(Exercise description):
Every line holding "Neural" should be copied from the records below.
*** Begin section ***
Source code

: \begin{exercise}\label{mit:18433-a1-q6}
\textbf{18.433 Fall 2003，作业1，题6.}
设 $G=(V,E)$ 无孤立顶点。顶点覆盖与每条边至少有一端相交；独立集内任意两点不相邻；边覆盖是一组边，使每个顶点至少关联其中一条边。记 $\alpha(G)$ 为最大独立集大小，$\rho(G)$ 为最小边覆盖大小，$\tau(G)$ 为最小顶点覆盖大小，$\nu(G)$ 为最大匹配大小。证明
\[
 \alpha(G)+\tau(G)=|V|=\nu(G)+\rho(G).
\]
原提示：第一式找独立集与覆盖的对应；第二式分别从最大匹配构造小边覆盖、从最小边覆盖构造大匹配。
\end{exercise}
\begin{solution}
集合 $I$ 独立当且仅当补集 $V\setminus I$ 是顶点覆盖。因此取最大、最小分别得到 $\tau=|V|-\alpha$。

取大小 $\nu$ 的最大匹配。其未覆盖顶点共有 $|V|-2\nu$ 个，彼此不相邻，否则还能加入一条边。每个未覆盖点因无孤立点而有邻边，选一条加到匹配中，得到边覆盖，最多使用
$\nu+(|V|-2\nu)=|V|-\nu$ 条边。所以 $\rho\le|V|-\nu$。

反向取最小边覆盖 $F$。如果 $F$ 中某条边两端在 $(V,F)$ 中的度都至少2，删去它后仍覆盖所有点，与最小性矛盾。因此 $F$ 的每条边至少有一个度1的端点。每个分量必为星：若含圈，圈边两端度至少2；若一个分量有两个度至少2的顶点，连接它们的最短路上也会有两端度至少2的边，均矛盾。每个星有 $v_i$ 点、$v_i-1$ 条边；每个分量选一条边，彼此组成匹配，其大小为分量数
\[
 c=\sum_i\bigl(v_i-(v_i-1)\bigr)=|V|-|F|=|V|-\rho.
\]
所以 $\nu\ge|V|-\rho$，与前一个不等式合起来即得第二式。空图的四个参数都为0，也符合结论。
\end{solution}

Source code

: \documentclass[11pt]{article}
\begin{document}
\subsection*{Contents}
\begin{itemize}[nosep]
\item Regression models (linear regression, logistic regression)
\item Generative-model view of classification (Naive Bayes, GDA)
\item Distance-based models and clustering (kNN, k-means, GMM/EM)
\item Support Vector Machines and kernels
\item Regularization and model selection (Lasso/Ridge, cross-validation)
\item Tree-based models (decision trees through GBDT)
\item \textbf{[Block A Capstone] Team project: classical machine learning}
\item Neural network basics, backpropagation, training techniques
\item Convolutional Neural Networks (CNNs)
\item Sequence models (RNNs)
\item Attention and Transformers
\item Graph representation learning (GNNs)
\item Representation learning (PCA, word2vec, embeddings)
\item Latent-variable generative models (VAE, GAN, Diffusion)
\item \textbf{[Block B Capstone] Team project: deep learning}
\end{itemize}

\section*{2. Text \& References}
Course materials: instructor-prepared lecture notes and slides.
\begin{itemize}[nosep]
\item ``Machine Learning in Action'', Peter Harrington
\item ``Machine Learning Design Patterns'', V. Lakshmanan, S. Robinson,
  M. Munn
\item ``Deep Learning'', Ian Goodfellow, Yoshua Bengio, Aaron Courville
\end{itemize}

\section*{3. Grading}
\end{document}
*** End section ***
(Task response):
\item Neural network basics, backpropagation, training techniques
\item Convolutional Neural Networks (CNNs)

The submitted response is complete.